◆ EXERCISE REQUIREMENTS ◆
Print the lines exactly. Start at the first line of the material below, end with the line that contains "When Sean was", and skip all pictures.
○ ○ ○ ○ ○ ○ ○
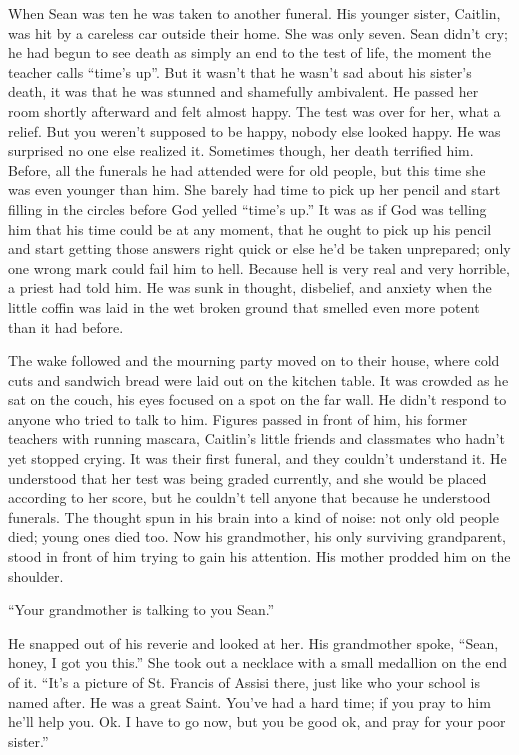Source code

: \documentclass[12pt]{article}
\begin{document}
When Sean was ten he was taken to another funeral. His younger sister, Caitlin, was hit by a careless car outside their home. She was only seven. Sean didn’t cry; he had begun to see death as simply an end to the test of life, the moment the teacher calls “time’s up”. But it wasn’t that he wasn’t sad about his sister’s death, it was that he was stunned and shamefully ambivalent. He passed her room shortly afterward and felt almost happy. The test was over for her, what a relief. But you weren’t supposed to be happy, nobody else looked happy. He was surprised no one else realized it. Sometimes though, her death terrified him. Before, all the funerals he had attended were for old people, but this time she was even younger than him. She barely had time to pick up her pencil and start filling in the circles before God yelled “time’s up.” It was as if God was telling him that his time could be at any moment, that he ought to pick up his pencil and start getting those answers right quick or else he’d be taken unprepared; only one wrong mark could fail him to hell. Because hell is very real and very horrible, a priest had told him. He was sunk in thought, disbelief, and anxiety when the little coffin was laid in the wet broken ground that smelled even more potent than it had before.

The wake followed and the mourning party moved on to their house, where cold cuts and sandwich bread were laid out on the kitchen table. It was crowded as he sat on the couch, his eyes focused on a spot on the far wall. He didn’t respond to anyone who tried to talk to him.  Figures passed in front of him, his former teachers with running mascara, Caitlin’s little friends and classmates who hadn’t yet stopped crying. It was their first funeral, and they couldn’t understand it. He understood that her test was being graded currently, and she would be placed according to her score, but he couldn’t tell anyone that because he understood funerals. The thought spun in his brain into a kind of noise: not only old people died; young ones died too. Now his grandmother, his only surviving grandparent, stood in front of him trying to gain his attention. His mother prodded him on the shoulder.

“Your grandmother is talking to you Sean.”

He snapped out of his reverie and looked at her.  His grandmother spoke, “Sean, honey, I got you this.”  She took out a necklace with a small medallion on the end of it.  “It’s a picture of St. Francis of Assisi there, just like who your school is named after.  He was a great Saint.  You’ve had a hard time; if you pray to him he’ll help you. Ok.  I have to go now, but you be good ok, and pray for your poor sister.”
\end{document}
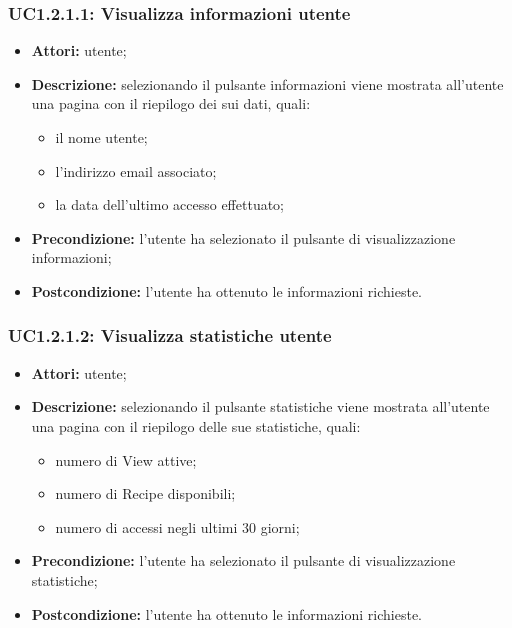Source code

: \subsubsection{UC1.2.1.1: Visualizza informazioni utente}

\begin{itemize}
    \item \textbf{Attori:} utente;
    \item \textbf{Descrizione:} selezionando il pulsante informazioni viene mostrata all'utente una pagina con il riepilogo dei sui dati, quali:
    \begin{itemize}
        \item il nome utente;
        \item l'indirizzo email associato;
        \item la data dell'ultimo accesso effettuato;
    \end{itemize}
    \item \textbf{Precondizione:} l'utente ha selezionato il pulsante di visualizzazione informazioni;
    \item \textbf{Postcondizione:} l'utente ha ottenuto le informazioni richieste.
\end{itemize}

\subsubsection{UC1.2.1.2: Visualizza statistiche utente}

\begin{itemize}
    \item \textbf{Attori:} utente;
    \item \textbf{Descrizione:} selezionando il pulsante statistiche viene mostrata all'utente una pagina con il riepilogo delle sue statistiche, quali:
    \begin{itemize}
        \item numero di View attive;
        \item numero di Recipe disponibili;
        \item numero di accessi negli ultimi 30 giorni;
    \end{itemize}
    \item \textbf{Precondizione:} l'utente ha selezionato il pulsante di visualizzazione statistiche;
    \item \textbf{Postcondizione:} l'utente ha ottenuto le informazioni richieste.
\end{itemize}

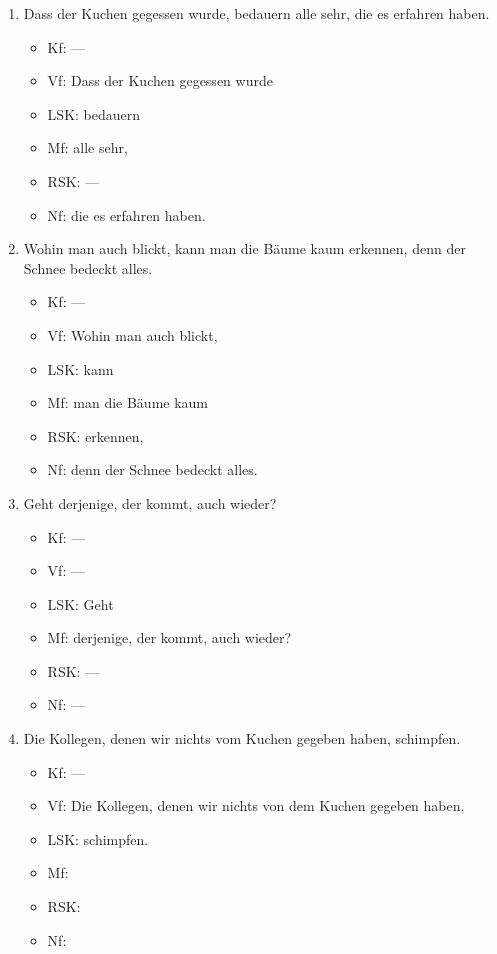 \begin{enumerate}
  \item Dass der Kuchen gegessen wurde, bedauern alle sehr, die es erfahren haben.
    \begin{itemize}
      \item Kf: ---
      \item Vf: Dass der Kuchen gegessen wurde
      \item LSK: bedauern
      \item Mf: alle sehr,
      \item RSK: ---
      \item Nf: die es erfahren haben.
    \end{itemize}
  \item Wohin man auch blickt, kann man die Bäume kaum erkennen, denn der Schnee bedeckt alles.
    \begin{itemize}
      \item Kf: ---
      \item Vf: Wohin man auch blickt,
      \item LSK: kann
      \item Mf: man die Bäume kaum
      \item RSK: erkennen,
      \item Nf: denn der Schnee bedeckt alles.
    \end{itemize}
  \item Geht derjenige, der kommt, auch wieder?
    \begin{itemize}
      \item Kf: ---
      \item Vf: ---
      \item LSK: Geht
      \item Mf: derjenige, der kommt, auch wieder?
      \item RSK: ---
      \item Nf: ---
    \end{itemize}
  \item Die Kollegen, denen wir nichts vom Kuchen gegeben haben, schimpfen.
    \begin{itemize}
      \item Kf: ---
      \item Vf: Die Kollegen, denen wir nichts von dem Kuchen gegeben haben,
      \item LSK: schimpfen.
      \item Mf: 
      \item RSK: 
      \item Nf: 
    \end{itemize}

\end{enumerate}
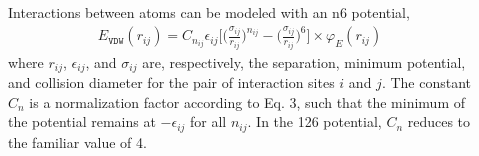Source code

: \documentclass[letterpaper,10pt,english]{sphinxmanual}
\begin{document}
\begin{description}
\item[{}] \leavevmode
Interactions between atoms can be modeled with an n\sphinxhyphen{}6 potential,
\begin{equation*}
\begin{split}E_{\texttt{VDW}}(r_{ij}) = C_{n_{ij}} \epsilon_{ij} \bigg[\bigg(\frac{\sigma_{ij}}{r_{ij}}\bigg)^{n_{ij}} - \bigg(\frac{\sigma_{ij}}{r_{ij}}\bigg)^6\bigg]\times \varphi_E(r_{ij})\end{split}
\end{equation*}
where \(r_{ij}\), \(\epsilon_{ij}\), and \(\sigma_{ij}\) are, respectively, the separation, minimum potential, and collision diameter for the pair of interaction sites \(i\) and \(j\). The constant \(C_n\) is a normalization factor according to Eq. 3, such that the minimum of the potential remains at \(-\epsilon_{ij}\) for all \(n_{ij}\). In the 12\sphinxhyphen{}6 potential, \(C_n\) reduces to the familiar value of 4.


\end{description}
\end{document}
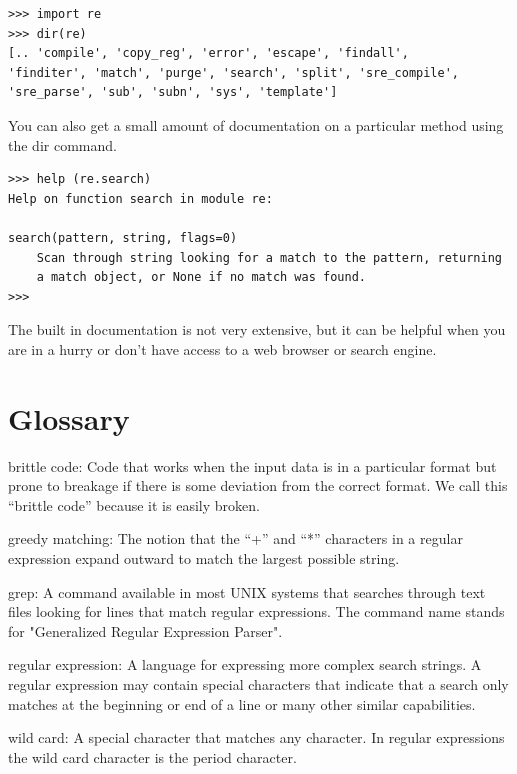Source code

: \documentclass[10pt]{book}
\begin{document}
\beforeverb
\begin{verbatim}
>>> import re
>>> dir(re)
[.. 'compile', 'copy_reg', 'error', 'escape', 'findall', 
'finditer', 'match', 'purge', 'search', 'split', 'sre_compile', 
'sre_parse', 'sub', 'subn', 'sys', 'template']
\end{verbatim}
\afterverb
%
You can also get a small amount of documentation on a particular method using the dir command.

\beforeverb
\begin{verbatim}
>>> help (re.search)
Help on function search in module re:

search(pattern, string, flags=0)
    Scan through string looking for a match to the pattern, returning
    a match object, or None if no match was found.
>>> 
\end{verbatim}
\afterverb
%
The built in documentation is not very extensive, but it can be helpful when you are in a hurry
or don't have access to a web browser or search engine.

\section{Glossary}

\begin{description}

\item{brittle code:}
Code that works when the input data is in a particular format but prone to breakage
if there is some deviation from the correct format.  We call this ``brittle code'' 
because it is easily broken.

\item{greedy matching:}
The notion that the ``+'' and ``*'' characters in a regular expression expand outward to match the largest possible string.

\item{grep:}
A command available in most UNIX systems that searches through text files looking for lines that match regular expressions.  The command name stands for "Generalized Regular Expression Parser".

\item{regular expression:}
A language for expressing more complex search strings.  A regular expression may contain special characters that indicate that a search only matches at the beginning or end of a line or many other similar capabilities.

\item{wild card:}
A special character that matches any character.   In regular expressions the wild card character is the period character.

\end{description}
\end{document}
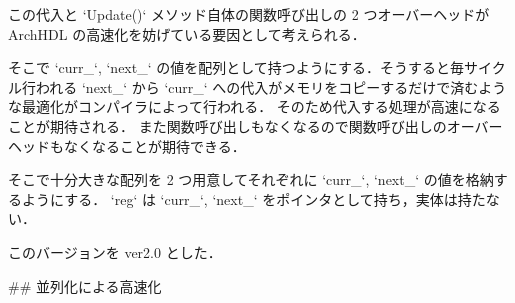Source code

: この代入と `Update()` メソッド自体の関数呼び出しの
2 つオーバーヘッドが ArchHDL の高速化を妨げている要因として考えられる．

そこで `curr_`, `next_`
の値を配列として持つようにする．そうすると毎サイクル行われる `next_` から `curr_`
への代入がメモリをコピーするだけで済むような最適化がコンパイラによって行われる．
そのため代入する処理が高速になることが期待される．
また関数呼び出しもなくなるので関数呼び出しのオーバーヘッドもなくなることが期待できる．

そこで十分大きな配列を 2 つ用意してそれぞれに `curr_`, `next_` の値を格納するようにする．
`reg` は `curr_`, `next_` をポインタとして持ち，実体は持たない．

このバージョンを ver2.0 とした．




## 並列化による高速化









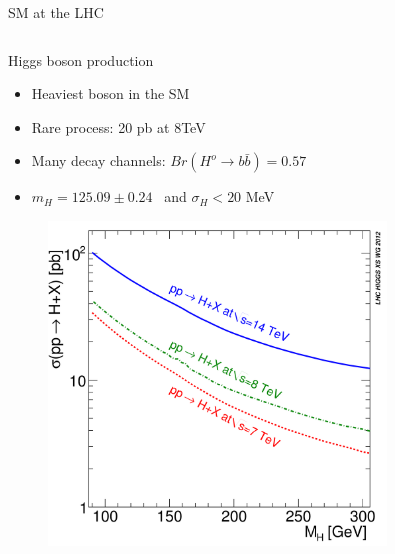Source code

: \begin{frame}{SM at the LHC}
\begin{columns}
\begin{column}{.50\textwidth}
\begin{block}{Higgs boson production}
\begin{itemize}\tiny
\item Heaviest boson in the SM 
\item Rare process: 20 pb at 8TeV
\item Many decay channels: $Br(H^{o}\to b\bar{b})=0.57$
\item $m_{H}=125.09\pm 0.24$ \GeVcc~and $\sigma_{H}<20$ MeV
\end{itemize}
\end{block}

\vspace{-.2cm}
\begin{figure}[!Hhtbp]
  \begin{center}
    \includegraphics[width=0.8\textwidth]{../figs/totalXS_LM.png}
  \end{center}
\end{figure}

\end{column}
\end{columns}

\end{frame}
○ ○ ○ ○ ○ ○ ○
◆ ANSWER TO THIS TASK ◆
Source code

: \documentclass[12pt]{article}
\begin{document}
When Sean was ten he was taken to another funeral. His younger sister, Caitlin, was hit by a careless car outside their home. She was only seven. Sean didn’t cry; he had begun to see death as simply an end to the test of life, the moment the teacher calls “time’s up”. But it wasn’t that he wasn’t sad about his sister’s death, it was that he was stunned and shamefully ambivalent. He passed her room shortly afterward and felt almost happy. The test was over for her, what a relief. But you weren’t supposed to be happy, nobody else looked happy. He was surprised no one else realized it. Sometimes though, her death terrified him. Before, all the funerals he had attended were for old people, but this time she was even younger than him. She barely had time to pick up her pencil and start filling in the circles before God yelled “time’s up.” It was as if God was telling him that his time could be at any moment, that he ought to pick up his pencil and start getting those answers right quick or else he’d be taken unprepared; only one wrong mark could fail him to hell. Because hell is very real and very horrible, a priest had told him. He was sunk in thought, disbelief, and anxiety when the little coffin was laid in the wet broken ground that smelled even more potent than it had before.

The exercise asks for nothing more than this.